Si une chose surprend à l'écoute de Mental Escape, vu le CV du bonhomme, c'est le ton chaleureux et apaisant qui se dégage des morceaux de ce premier album. Peut-être a-t-il eu sa dose de ténèbres avec ses autres groupes... Toujours est-il que Mental Escape dégage une aura rassurante, accueillante même. Faut-il y voir là l'influence de la nostalgie qui imprègne les morceaux ? Probablement. En puisant l'inspiration, comme l'exige souvent le genre, dans le cinéma des années 80 et leurs musiques, ULTRA BALANCE semble s'appuyer sur une base culturelle partagée entre le compositeur et les auditeurs qui plongent donc dans un univers rapidement familier. Partir d'une base culturelle commune et collective permet de toucher plus rapidement, d'évoquer aussi plus facilement des images. Contrairement à la tendance récentes des "grands" du genre CARPENTER BRUT et PERTURBATOR qui vont respectivement vers plus de violence et plus de déprime, Mental Escape séduit, caresse et réconforte... Mais Mental Escape remue aussi et sa traversée ne se fait pas sans secousses. L'album commence d'ailleurs sur sa note la plus agressive, avec Water Ritual où de noirs nuages viennent plomber une atmosphère autrement plus lumineuse. Tant mieux, ici, on aime quand l'ambiance est plombée. Alice Ha sur Celestial Nights et Jensara Swann sur Great Cosmic Magick soulignent la touche nostalgique qui se dégage de la douce mélancolie de leur chant, pop, accrocheur et doux-amer comme un regard dans le rétroviseur au soleil couchant. On apprécie chez ULTRA BALANCE l'équilibre, les contrastes, comment un morceau nous emmène dans une direction pour subitement nous secouer (And She Became the Wind, inspiré par le roman l'Alchimiste de Paulo Coelho, et sa conclusion plus orageuse), des variations qui accentuent une dimension narrative et un sound-design éloquent (les sons d'insectes et les chants lointain de la mystérieuse Tree of Frogetfulness qui invitent à l'aventure). Privé de mots, Souladié n'en raconte pas moins des histoires, à la manière d'une bande-son d'un ou plusieurs films imaginaires.

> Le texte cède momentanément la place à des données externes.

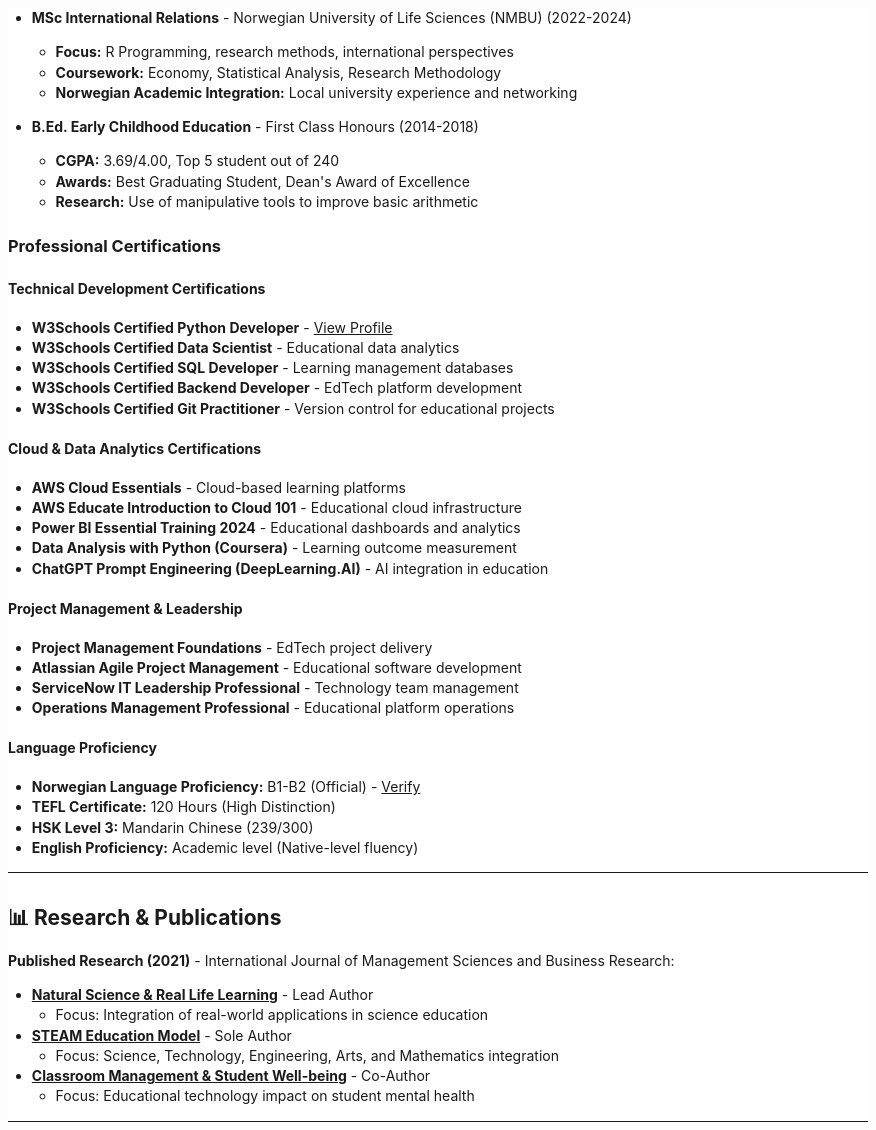- **MSc International Relations** - Norwegian University of Life Sciences (NMBU) (2022-2024)
  - **Focus:** R Programming, research methods, international perspectives
  - **Coursework:** Economy, Statistical Analysis, Research Methodology
  - **Norwegian Academic Integration:** Local university experience and networking

- **B.Ed. Early Childhood Education** - First Class Honours (2014-2018)
  - **CGPA:** 3.69/4.00, Top 5 student out of 240
  - **Awards:** Best Graduating Student, Dean's Award of Excellence
  - **Research:** Use of manipulative tools to improve basic arithmetic

### Professional Certifications

#### Technical Development Certifications
- **W3Schools Certified Python Developer** - [View Profile](https://www.w3profile.com/kofijoo/)
- **W3Schools Certified Data Scientist** - Educational data analytics
- **W3Schools Certified SQL Developer** - Learning management databases
- **W3Schools Certified Backend Developer** - EdTech platform development
- **W3Schools Certified Git Practitioner** - Version control for educational projects

#### Cloud & Data Analytics Certifications
- **AWS Cloud Essentials** - Cloud-based learning platforms
- **AWS Educate Introduction to Cloud 101** - Educational cloud infrastructure
- **Power BI Essential Training 2024** - Educational dashboards and analytics
- **Data Analysis with Python (Coursera)** - Learning outcome measurement
- **ChatGPT Prompt Engineering (DeepLearning.AI)** - AI integration in education

#### Project Management & Leadership
- **Project Management Foundations** - EdTech project delivery
- **Atlassian Agile Project Management** - Educational software development
- **ServiceNow IT Leadership Professional** - Technology team management
- **Operations Management Professional** - Educational platform operations

#### Language Proficiency
- **Norwegian Language Proficiency:** B1-B2 (Official) - [Verify](https://app.vitnemalsportalen.no/vp/shared/CB4FE2E65C384FFD9D37D41C780F362A)
- **TEFL Certificate:** 120 Hours (High Distinction)
- **HSK Level 3:** Mandarin Chinese (239/300)
- **English Proficiency:** Academic level (Native-level fluency)

---

## 📊 Research & Publications

**Published Research (2021)** - International Journal of Management Sciences and Business Research:
- **[Natural Science & Real Life Learning](https://www.ijmsbr.com/publications-of-ijmsbr/article/1737/#abstract)** - Lead Author
  - Focus: Integration of real-world applications in science education
- **[STEAM Education Model](https://www.ijmsbr.com/publications-of-ijmsbr/article/1728/#abstract)** - Sole Author
  - Focus: Science, Technology, Engineering, Arts, and Mathematics integration
- **[Classroom Management & Student Well-being](https://www.ijmsbr.com/publications-of-ijmsbr/article/1680/#abstract)** - Co-Author
  - Focus: Educational technology impact on student mental health

---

Malin dans son rapport à la nostalgie, utilisée aussi comme lien fédérateur plus que comme passéisme référentiel facile et paresseux, ce premier album d'ULTRA BALANCE a ce qu'il faut de corps et de caractère pour que ses ondes nous touchent. De la mélancolie, du groove, du mordant quand il faut : Mental Escape réchauffe er permet à son auteur de nous faire découvrir de nouveaux talents. Chouette !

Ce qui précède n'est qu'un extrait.